Stravinsky and Le Sacre du Printemps
History of Stravinsky and Le Sacre du Printemps
Le Sacre du Printemps was one of the most controversial ballet and orchestral pieces of the 20th century. Stravinsky's idea for this piece came in a dream: a scene showing a pagan ritual in which a chosen sacrificial virgin danced herself to death. He met with Nicolas Roerich to plan the story line of Le Sacre du Printemps. On his way to Princess Tenichev's estate, he missed his train and convinced a freight train to take him there. Once there he saw Russian ethnic art. The inspiration for the scenarios came from the Russian ethnic art owned by Princess Tenichev. The titles of the movement were thought of in only a few days. The original name for this ballet was Vesna Sviaschennania--Sacred Spring/Holy Spring.
After returning home Stravinsky wrote the entire piece utilizing a muted-upright piano in a room that was 8x8 feet. Stravinsky began writing the piece in the summer of 1911 and completed writing it in early 1912. By late spring, the instrumentation had been put in score form. Le Sacre du Printemps was choreographed by Nijinsky and was staged at the Theatre des Champs-Elysees in Paris on May 1913. Najinsky's choreography was able to match the music of Stravinsky with something equally original and startling.
Neither the music nor choreography was proved acceptable to the general public on the first performance. At the first public performance there was chaos, as members of the audience took sides for or against the piece. There were boo’s and hissing as the piece began and continued through out the entire piece. Through the deafening and violent objects from many of the audience members, the dancers and musicians continued playing to the end, although the music was impossible to hear. Stravinsky recalls the events of the evening;
“Mild protests against the music could be heard from the very beginning of the performance. Then, when the curtain opened on the group of knock-kneed and long braided Lolitas jumping up and down, the storm broke. Cries of ‘Ta guele’ came from behind me………I left the hall in a rage; I was sitting on the right near the orchestra, and I remember slamming the door. I have never been that angry. The music was so familiar to me; I loved it………people who had not yet heard it wanted to protest in advance. I arrived in a fury backstage…………the rest of the performance I stood in the wings……”
In 1914, one year after the incident, the score was played by itself and was accepted with good grace. At the end of this performance the entire audience jumped to their feet and cheered. Instead of jeers, they were celebrating the great piece Stravinsky had written. Audience members rushed back stage and placed Stravinsky on their shoulders.

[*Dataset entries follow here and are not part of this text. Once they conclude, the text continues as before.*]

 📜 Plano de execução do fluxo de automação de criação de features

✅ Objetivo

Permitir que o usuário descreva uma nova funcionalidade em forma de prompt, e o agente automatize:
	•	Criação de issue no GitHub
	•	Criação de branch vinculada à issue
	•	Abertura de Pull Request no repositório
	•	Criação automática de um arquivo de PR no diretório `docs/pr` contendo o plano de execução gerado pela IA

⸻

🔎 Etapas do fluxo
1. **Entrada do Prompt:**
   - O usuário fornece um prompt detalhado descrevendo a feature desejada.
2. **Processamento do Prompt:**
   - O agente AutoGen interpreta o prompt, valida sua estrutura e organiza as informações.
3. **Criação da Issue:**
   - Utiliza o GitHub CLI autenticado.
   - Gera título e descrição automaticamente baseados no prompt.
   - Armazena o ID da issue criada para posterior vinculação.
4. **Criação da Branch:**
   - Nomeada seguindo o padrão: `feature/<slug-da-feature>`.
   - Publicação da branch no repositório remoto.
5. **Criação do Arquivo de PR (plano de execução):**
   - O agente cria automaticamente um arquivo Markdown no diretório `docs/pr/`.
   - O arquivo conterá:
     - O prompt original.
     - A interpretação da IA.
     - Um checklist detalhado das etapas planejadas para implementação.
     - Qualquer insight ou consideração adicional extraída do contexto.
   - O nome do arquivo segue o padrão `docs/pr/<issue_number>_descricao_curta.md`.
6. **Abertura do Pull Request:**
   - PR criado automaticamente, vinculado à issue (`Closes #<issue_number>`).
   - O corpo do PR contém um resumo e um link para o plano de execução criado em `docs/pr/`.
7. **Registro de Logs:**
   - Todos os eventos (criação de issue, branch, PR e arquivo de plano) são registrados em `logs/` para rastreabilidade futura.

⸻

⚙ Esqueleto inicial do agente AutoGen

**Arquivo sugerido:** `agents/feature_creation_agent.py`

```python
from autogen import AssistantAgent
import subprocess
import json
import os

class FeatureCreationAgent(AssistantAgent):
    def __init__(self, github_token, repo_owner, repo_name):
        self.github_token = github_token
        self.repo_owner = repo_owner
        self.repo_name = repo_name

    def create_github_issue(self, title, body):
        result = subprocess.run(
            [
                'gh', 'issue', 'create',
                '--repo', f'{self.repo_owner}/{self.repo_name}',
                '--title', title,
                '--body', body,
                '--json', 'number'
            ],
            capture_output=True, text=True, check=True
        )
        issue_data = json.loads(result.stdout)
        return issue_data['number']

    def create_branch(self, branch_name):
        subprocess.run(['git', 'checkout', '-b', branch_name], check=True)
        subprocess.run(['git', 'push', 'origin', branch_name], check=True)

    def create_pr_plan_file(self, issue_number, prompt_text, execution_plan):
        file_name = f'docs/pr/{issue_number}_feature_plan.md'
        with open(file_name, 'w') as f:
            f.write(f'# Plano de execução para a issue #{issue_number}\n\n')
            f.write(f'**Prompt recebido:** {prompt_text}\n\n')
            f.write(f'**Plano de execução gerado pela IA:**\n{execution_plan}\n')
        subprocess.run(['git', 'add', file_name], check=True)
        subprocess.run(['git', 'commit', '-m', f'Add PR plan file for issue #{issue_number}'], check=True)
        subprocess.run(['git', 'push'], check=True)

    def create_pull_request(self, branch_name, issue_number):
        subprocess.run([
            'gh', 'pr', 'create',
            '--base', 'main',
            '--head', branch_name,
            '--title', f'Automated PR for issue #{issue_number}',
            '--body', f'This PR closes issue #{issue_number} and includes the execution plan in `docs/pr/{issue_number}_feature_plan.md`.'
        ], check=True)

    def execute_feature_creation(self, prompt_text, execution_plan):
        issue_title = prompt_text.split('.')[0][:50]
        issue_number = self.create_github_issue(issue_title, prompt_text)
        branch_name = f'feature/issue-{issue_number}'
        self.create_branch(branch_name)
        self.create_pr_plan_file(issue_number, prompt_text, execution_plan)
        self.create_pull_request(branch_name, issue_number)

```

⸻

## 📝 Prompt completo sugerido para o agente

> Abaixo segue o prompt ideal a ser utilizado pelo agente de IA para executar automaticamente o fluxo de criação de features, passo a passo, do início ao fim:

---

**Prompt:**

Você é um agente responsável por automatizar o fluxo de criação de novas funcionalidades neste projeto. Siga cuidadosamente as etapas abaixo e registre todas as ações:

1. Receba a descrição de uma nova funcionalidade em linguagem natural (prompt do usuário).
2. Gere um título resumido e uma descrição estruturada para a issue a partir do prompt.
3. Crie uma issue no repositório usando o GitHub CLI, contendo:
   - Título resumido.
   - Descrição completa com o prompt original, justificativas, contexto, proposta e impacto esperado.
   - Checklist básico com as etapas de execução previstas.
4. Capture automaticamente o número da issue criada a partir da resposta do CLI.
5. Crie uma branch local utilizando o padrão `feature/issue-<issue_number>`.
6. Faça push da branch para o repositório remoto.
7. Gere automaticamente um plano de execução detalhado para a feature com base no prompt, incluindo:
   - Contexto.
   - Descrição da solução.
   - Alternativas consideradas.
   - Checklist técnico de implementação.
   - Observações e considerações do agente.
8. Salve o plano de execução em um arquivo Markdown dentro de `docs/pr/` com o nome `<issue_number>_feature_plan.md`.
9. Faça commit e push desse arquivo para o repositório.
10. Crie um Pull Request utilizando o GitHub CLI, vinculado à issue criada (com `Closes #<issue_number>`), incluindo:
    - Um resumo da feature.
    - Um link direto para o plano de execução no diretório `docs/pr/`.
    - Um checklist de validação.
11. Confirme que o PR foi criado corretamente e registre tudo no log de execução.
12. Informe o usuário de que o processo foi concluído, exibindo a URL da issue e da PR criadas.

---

After Le Sacre du Printemps, composers were free to write more dissonant and complicated music.
Here are some images of Le Sacre du Printemps with current and original costume ideas.
Part I: Adoration of the Earth
Auguries of Spring (Dances of the Young Girls)
Spring Khorovod (Round Dance)
Games of the Rival Clans
Procession of the Wise Elder
Adoration of the Earth (the Wise Elder)
Dance of the Earth
Part II: The Sacrifice
Mystical Circles of Young Girls
Glorification of the Chosen Victim
The Summoning of the Ancients
Ritual of the Ancients
Sacrificial Dance (the Chosen Victim)
Listen to Le Sacre du Printemps
Hear Performance Today's host Lisa Simeone and commentator Thomas Kelly discuss the scandalous premiere of Stravinsky's great score and how it changed music forever.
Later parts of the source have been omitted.